Scan the data for "estimate" and copy each matching line.

####

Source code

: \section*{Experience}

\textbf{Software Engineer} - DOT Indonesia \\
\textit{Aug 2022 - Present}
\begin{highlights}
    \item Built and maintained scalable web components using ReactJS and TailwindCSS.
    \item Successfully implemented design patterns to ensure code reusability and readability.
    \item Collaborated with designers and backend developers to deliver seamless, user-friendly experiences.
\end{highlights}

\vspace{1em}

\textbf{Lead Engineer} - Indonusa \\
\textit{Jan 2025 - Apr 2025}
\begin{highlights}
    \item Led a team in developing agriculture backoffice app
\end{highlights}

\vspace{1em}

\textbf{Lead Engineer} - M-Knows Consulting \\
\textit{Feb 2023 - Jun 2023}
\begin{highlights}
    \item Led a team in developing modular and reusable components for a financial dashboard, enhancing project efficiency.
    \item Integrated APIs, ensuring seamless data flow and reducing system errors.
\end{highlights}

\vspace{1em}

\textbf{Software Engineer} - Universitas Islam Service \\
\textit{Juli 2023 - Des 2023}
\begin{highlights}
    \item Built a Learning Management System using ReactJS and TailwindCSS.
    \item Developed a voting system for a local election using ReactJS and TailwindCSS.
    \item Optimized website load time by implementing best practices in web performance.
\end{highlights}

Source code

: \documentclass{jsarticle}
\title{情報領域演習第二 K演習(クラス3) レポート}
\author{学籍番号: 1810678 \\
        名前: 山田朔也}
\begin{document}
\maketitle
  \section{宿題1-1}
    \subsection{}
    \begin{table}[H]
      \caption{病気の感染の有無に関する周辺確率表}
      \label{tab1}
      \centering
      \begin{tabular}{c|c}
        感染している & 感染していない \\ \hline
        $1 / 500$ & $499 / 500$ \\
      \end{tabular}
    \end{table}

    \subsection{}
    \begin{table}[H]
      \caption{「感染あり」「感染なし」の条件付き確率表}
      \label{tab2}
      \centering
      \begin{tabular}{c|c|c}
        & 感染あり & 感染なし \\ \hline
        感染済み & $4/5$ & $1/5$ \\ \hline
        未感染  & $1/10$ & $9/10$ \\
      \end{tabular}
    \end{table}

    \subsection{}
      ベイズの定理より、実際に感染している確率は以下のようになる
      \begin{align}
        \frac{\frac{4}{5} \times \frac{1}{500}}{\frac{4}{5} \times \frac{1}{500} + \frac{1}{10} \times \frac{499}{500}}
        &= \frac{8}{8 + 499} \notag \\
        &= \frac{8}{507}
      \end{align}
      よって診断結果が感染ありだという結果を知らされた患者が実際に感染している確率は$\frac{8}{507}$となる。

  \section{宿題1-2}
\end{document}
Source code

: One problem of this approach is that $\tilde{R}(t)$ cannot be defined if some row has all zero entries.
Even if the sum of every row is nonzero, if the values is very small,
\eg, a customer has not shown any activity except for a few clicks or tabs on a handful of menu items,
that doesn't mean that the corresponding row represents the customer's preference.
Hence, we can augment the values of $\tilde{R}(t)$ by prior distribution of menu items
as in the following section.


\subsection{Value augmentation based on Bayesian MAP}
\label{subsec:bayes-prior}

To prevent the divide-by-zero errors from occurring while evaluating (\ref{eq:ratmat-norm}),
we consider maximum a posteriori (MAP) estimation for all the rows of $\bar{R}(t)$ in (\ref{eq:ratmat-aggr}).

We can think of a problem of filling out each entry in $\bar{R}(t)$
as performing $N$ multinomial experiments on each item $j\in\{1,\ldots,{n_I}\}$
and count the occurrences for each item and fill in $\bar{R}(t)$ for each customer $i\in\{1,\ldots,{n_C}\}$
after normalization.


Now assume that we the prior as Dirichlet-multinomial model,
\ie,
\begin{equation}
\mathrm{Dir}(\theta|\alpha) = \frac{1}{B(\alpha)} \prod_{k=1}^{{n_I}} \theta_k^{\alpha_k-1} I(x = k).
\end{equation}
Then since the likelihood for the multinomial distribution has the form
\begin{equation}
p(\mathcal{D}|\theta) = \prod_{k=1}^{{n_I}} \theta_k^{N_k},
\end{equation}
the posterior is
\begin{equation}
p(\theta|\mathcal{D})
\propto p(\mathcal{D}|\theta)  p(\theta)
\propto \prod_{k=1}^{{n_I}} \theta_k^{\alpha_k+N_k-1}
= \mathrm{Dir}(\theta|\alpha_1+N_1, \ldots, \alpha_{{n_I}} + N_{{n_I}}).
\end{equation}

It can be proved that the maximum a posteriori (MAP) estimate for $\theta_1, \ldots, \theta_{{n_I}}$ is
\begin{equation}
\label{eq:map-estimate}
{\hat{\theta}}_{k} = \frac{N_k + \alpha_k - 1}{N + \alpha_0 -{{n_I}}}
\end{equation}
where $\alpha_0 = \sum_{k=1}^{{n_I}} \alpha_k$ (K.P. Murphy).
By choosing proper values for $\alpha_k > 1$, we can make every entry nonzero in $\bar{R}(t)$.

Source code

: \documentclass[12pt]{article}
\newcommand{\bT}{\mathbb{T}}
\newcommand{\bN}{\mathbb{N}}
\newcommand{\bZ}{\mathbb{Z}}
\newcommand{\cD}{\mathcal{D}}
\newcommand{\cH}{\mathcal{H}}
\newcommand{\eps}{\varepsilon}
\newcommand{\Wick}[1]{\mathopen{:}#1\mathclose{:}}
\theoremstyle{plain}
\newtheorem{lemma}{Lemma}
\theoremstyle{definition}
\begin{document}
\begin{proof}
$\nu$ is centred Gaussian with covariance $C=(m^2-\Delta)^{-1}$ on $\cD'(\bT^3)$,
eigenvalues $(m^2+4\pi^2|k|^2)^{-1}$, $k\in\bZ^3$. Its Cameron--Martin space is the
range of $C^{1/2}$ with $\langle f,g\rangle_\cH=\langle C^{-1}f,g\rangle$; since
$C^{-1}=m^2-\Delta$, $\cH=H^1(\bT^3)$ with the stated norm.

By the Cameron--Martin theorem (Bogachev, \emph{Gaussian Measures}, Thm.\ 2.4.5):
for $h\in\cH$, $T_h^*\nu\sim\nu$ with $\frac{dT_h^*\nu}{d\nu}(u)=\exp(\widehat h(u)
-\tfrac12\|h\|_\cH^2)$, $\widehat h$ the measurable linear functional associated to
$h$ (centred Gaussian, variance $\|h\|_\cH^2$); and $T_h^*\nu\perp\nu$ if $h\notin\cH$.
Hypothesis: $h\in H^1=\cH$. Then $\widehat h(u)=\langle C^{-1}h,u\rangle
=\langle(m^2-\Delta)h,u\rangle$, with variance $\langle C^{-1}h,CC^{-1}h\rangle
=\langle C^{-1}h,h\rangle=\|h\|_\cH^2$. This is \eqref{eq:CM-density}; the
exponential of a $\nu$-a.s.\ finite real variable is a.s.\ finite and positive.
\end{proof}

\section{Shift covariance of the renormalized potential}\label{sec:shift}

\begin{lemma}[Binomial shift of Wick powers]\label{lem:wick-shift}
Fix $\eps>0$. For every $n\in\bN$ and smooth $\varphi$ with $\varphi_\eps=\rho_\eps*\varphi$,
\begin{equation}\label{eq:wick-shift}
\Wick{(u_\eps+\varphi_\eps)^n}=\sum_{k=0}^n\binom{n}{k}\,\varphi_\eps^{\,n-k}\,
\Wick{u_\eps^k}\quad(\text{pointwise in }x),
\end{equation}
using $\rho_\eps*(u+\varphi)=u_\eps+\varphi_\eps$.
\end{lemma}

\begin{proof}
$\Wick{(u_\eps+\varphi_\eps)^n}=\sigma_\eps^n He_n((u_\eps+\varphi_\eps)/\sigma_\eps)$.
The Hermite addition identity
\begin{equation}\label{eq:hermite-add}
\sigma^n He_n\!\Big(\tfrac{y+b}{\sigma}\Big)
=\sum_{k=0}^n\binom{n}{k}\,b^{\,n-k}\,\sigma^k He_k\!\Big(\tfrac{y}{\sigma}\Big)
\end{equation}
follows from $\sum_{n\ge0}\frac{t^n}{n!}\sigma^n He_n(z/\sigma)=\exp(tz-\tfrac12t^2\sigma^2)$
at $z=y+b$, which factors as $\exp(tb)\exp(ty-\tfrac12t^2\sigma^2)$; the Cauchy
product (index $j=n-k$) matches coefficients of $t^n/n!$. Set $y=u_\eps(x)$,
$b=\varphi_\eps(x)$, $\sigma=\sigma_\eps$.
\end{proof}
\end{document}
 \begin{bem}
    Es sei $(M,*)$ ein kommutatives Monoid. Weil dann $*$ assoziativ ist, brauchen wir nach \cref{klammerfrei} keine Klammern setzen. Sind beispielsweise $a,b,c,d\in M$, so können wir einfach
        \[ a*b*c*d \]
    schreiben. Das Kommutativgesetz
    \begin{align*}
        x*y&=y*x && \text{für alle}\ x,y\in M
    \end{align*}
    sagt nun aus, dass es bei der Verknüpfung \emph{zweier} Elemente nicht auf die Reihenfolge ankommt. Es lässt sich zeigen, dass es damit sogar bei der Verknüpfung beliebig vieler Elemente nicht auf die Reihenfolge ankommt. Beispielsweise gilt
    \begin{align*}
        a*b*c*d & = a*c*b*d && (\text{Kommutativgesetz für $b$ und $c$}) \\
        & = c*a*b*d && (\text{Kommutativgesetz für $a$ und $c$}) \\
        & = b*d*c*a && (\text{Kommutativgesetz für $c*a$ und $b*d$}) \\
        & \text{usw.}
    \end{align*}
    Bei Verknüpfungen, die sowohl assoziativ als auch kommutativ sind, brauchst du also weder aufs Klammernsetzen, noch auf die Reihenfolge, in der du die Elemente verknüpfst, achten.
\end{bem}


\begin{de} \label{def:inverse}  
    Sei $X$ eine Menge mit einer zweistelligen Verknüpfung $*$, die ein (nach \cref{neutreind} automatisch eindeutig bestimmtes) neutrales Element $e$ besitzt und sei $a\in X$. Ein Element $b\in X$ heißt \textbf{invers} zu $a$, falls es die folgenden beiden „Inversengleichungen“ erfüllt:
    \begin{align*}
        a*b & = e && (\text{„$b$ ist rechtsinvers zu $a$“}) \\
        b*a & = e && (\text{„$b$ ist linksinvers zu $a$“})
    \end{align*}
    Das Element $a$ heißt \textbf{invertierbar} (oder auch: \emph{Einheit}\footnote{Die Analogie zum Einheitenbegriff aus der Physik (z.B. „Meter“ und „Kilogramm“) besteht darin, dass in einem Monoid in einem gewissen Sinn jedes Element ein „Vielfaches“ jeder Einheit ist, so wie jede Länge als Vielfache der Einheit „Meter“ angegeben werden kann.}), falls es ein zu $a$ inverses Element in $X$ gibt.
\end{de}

####

The answer:
It can be proved that the maximum a posteriori (MAP) estimate for $\theta_1, \ldots, \theta_{{n_I}}$ is
\label{eq:map-estimate}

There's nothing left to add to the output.